‘No pets allowed’ signs get it right
We’ve all seen it happen: Someone wheeling a little mesh pet carrier into a restaurant that has never allowed “doggie dining.” Or swanning through a grocery store with a dog yapping its head off in their cart or squatting in Aisle 3 to do the unthinkable. Even — for heaven’s sake — in a movie theater, with an obviously untrained, misbehaving animal running around begging for snacks.
Many businesses feel helpless against these canine invasions. The law on service animals is very clear and easy to use, but provides almost no defense to determined pet owners who are willing to lie, and even spend money on fake “service animal” harnesses. They know business owners can only ask two questions: Whether the dog is a service animal required because of a disability, and what work or task the dog has been trained to perform. And they are blithely unbothered by the legitimate health and public safety problems they spawn.
And if you think about the mindset of someone who is willing to exploit federal disability law to tote their pets into spaces where they are not just unwelcome, but specifically banned by federal and state law, it’s not hard to understand why many business owners are hesitant to crack down.
The question is: How do we fix this, without discriminating against people who have a legitimate need for service animals?
Publix has it figured out. If more businesses followed the iconic, Florida-based grocery store chain’s lead, this problem might dwindle, dramatically.
In past weeks, coverage has focused on new signs that lead off with the words, in light Publix green, “No pets allowed.” Underneath, it states “This includes emotional support animals. Only service animals are permitted.” The sign provides a concise rundown of state and federal laws, including a reminder — as tart as key lime pie — that misrepresenting a dog as a service animal is illegal in Florida and other states. Its reference to emotional support animals reminds people that dogs and other animals who fulfill mental-health needs but aren’t trained to perform specific tasks are only protected by laws referring to public transit and residential accommodations.
Setting things up this way, and making it clear to employees that they won’t be disciplined for confronting pet owners who don’t follow the rules, could do a lot to ease the problem. It’s not a perfect solution, because it opens the door to harassment against people with legitimate but invisible disabilities like post-traumatic stress disorder. But it provides a solid defense against the worst abuses: Non-disabled people who want to bring poorly controlled, untrained animals into businesses or restaurants and ignore rules about placing them in shopping carts or allow them to run free.

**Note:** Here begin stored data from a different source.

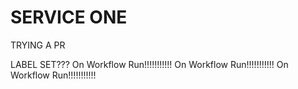 # SERVICE ONE

TRYING A PR

LABEL SET???
On Workflow Run!!!!!!!!!!!
On Workflow Run!!!!!!!!!!!
On Workflow Run!!!!!!!!!!!

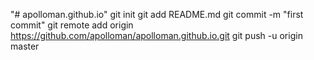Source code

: "# apolloman.github.io"  git init git add README.md git commit -m "first commit" git remote add origin https://github.com/apolloman/apolloman.github.io.git git push -u origin master

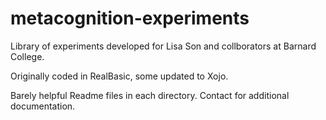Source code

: # metacognition-experiments

Library of experiments developed for Lisa Son and collborators at Barnard College.

Originally coded in RealBasic, some updated to Xojo.

Barely helpful Readme files in each directory. Contact for additional documentation.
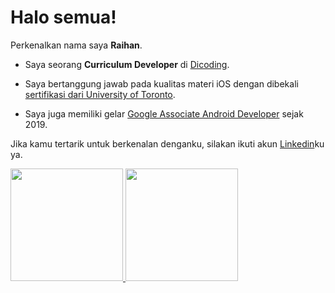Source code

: # Halo semua! 

Perkenalkan nama saya **Raihan**.

* Saya seorang **Curriculum Developer** di [Dicoding](https://www.dicoding.com/).

* Saya bertanggung jawab pada kualitas materi iOS dengan dibekali [sertifikasi dari University of Toronto](https://www.coursera.org/account/accomplishments/specialization/CLKJD8XBXJ3M).

* Saya juga memiliki gelar [Google Associate Android Developer](https://www.credential.net/h5deoi5h) sejak 2019.

Jika kamu tertarik untuk berkenalan denganku, silakan ikuti akun [Linkedin]([(https://www.linkedin.com/in/muhammad-raihan-381815220/)])ku ya.

<p align="left">
<a href="https://github.com/ketupath">
  <img height="180em" src="https://github-readme-stats-eight-theta.vercel.app/api?username=ketupath&show_icons=true&theme=algolia&include_all_commits=true&count_private=true"/>
  <img height="180em" src="https://github-readme-stats-eight-theta.vercel.app/api/top-langs/?username=ketupath&layout=compact&langs_count=8&theme=algolia"/>
</a>
</p>

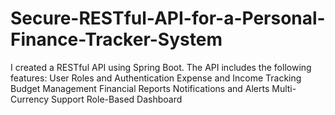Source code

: # Secure-RESTful-API-for-a-Personal-Finance-Tracker-System
I created a RESTful API using Spring Boot. The API includes the following features:  User Roles and Authentication  Expense and Income Tracking  Budget Management  Financial Reports  Notifications and Alerts  Multi-Currency Support  Role-Based Dashboard
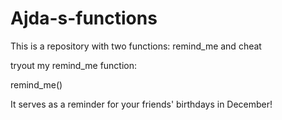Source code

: # Ajda-s-functions
This is a repository with two functions: remind_me and cheat

tryout my remind_me function:

remind_me()

It serves as a reminder for your friends' birthdays in December!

Publix’s policy, and its willingness to enforce the rules, is nothing new. But it’s also unfortunately all too rare.
We don’t dispute that disability rights activists have legitimate concerns about stricter rule enforcement. Aside from harassment problems, they argue that properly, officially trained service dogs are expensive, and waiting lists can be long. This is a separate challenge, and one that deserves attention. But carrying untrained animals into areas where they are prohibited by law doesn’t solve it.
We need more businesses to follow Publix’s lead. Make it clear that pets are banned. Spell out the law that requires them to be under control and trained to perform specific tasks. Empower employees to talk to customers who clearly aren’t following state and federal restrictions, and don’t be afraid to eject customers who don’t comply.
If enforcement becomes more consistent, it might not block the most brazen offenders. But it will give pause to those who encounter poorly behaved, illegal animals everywhere they go, and start to wonder why they can’t tote around their own pampered pooches.